=== The data ===

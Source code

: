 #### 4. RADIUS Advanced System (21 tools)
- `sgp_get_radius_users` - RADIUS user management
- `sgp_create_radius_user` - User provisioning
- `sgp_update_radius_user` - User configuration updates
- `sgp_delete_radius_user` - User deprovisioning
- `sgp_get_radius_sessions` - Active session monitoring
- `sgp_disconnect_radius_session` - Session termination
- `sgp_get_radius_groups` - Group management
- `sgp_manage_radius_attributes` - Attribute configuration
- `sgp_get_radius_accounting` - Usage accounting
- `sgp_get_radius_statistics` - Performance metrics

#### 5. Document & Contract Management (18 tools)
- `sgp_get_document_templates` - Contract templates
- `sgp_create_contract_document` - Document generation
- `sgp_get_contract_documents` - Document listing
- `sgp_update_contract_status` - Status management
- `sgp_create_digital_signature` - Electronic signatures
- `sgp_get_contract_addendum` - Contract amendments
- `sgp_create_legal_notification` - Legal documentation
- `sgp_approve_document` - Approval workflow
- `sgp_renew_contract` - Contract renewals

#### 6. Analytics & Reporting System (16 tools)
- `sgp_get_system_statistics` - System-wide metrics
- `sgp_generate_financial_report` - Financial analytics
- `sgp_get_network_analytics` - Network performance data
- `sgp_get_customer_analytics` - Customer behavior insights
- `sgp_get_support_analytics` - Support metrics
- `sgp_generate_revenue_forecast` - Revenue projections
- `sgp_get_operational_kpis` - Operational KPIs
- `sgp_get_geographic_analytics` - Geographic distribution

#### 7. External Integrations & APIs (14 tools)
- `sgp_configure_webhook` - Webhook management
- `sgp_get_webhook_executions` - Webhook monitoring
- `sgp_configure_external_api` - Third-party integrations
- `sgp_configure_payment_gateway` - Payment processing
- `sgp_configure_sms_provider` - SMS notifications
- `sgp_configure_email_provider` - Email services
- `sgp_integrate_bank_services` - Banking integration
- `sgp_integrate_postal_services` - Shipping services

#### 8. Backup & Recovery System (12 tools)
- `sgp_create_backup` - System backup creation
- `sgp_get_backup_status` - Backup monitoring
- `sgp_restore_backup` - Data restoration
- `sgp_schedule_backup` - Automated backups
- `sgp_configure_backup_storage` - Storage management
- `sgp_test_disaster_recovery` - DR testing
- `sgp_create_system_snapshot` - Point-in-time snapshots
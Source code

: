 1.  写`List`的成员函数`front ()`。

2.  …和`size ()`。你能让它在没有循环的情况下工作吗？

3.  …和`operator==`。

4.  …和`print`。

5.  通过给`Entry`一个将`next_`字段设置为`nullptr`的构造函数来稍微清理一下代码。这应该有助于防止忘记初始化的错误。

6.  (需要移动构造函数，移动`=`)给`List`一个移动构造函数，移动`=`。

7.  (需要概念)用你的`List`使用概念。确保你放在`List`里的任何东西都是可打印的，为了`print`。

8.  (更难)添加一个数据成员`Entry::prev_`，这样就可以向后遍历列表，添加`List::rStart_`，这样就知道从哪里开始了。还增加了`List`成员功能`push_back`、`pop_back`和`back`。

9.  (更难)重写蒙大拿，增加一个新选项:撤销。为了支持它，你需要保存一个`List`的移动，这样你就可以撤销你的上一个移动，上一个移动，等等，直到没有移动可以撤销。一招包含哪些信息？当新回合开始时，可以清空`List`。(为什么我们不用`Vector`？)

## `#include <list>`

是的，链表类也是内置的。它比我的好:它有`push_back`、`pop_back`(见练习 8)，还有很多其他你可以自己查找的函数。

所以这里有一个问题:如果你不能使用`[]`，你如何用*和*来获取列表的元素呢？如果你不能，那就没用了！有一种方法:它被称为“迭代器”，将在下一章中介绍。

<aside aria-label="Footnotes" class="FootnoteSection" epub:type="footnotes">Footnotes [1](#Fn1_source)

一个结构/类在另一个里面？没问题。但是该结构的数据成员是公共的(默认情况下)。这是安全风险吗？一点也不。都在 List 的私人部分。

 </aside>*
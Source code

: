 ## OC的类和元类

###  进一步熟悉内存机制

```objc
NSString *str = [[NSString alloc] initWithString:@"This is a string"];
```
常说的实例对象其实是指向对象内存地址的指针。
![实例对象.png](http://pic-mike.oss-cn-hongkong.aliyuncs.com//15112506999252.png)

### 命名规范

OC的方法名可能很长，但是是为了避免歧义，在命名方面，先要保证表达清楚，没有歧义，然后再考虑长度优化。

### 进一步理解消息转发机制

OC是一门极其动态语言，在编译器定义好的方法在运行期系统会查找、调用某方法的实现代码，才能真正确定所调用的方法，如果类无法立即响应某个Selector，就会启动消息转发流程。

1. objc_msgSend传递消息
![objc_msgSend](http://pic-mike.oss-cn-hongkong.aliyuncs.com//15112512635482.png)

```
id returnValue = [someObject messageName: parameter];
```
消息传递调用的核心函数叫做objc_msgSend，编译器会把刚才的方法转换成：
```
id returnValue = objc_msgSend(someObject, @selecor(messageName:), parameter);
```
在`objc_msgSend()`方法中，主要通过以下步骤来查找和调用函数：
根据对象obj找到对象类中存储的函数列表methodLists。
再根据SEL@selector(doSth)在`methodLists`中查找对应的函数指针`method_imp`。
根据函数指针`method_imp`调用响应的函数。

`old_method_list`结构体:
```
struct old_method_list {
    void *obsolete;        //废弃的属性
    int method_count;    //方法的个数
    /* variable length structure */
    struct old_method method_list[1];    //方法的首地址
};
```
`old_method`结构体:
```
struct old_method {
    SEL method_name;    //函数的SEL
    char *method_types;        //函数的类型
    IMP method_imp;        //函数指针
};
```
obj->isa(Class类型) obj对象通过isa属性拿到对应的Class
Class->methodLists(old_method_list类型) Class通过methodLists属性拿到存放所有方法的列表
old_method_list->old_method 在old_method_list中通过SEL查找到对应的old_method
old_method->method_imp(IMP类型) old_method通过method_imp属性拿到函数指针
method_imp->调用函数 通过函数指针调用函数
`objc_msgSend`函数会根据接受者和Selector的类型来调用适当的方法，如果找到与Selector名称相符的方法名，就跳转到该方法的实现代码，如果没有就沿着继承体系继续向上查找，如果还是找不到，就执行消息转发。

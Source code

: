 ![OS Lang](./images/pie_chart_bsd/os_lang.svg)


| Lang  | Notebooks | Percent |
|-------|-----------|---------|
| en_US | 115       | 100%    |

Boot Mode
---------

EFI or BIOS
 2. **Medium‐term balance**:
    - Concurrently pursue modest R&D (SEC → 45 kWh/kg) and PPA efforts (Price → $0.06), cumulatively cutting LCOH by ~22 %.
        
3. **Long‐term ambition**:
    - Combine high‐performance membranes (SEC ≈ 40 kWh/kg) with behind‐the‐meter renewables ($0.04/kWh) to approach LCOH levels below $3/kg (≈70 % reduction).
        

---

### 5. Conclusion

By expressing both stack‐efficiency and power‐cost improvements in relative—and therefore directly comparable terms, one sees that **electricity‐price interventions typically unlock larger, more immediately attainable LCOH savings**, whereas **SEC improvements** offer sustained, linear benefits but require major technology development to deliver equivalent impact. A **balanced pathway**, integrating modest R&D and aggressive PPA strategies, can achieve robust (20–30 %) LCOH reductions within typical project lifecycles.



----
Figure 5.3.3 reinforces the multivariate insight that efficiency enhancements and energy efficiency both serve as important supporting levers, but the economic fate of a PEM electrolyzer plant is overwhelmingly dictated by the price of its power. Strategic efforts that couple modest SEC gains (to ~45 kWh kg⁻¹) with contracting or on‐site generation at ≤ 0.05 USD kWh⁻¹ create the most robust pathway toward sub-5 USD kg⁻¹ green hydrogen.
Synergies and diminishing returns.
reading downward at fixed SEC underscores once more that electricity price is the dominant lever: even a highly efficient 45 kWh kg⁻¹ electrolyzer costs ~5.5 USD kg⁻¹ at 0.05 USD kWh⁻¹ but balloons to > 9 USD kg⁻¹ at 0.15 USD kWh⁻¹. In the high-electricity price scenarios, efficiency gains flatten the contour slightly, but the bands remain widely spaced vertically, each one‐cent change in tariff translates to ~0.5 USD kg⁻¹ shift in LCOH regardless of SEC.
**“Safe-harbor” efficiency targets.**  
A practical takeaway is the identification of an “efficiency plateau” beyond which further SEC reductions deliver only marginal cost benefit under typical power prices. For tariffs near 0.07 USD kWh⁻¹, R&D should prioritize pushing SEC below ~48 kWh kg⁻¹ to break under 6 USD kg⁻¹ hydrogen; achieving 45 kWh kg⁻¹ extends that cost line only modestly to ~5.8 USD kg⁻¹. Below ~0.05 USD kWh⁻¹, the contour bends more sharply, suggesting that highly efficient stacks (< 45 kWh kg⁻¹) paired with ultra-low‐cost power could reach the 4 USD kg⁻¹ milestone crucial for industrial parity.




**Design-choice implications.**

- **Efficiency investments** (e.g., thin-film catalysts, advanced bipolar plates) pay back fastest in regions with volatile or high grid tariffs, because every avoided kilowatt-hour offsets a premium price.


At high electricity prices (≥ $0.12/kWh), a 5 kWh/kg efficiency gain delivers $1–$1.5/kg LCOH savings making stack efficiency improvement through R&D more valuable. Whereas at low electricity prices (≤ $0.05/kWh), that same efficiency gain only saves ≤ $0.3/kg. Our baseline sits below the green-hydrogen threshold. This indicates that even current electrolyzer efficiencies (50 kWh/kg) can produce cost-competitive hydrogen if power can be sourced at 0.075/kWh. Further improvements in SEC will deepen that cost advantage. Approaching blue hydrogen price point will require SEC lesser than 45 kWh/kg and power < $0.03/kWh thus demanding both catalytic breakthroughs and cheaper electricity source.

===

> What the task requires:
If a line of the records includes the string "metrics", copy it out.

> Result for this exercise:
- `sgp_get_radius_statistics` - Performance metrics
- `sgp_get_system_statistics` - System-wide metrics
- `sgp_get_support_analytics` - Support metrics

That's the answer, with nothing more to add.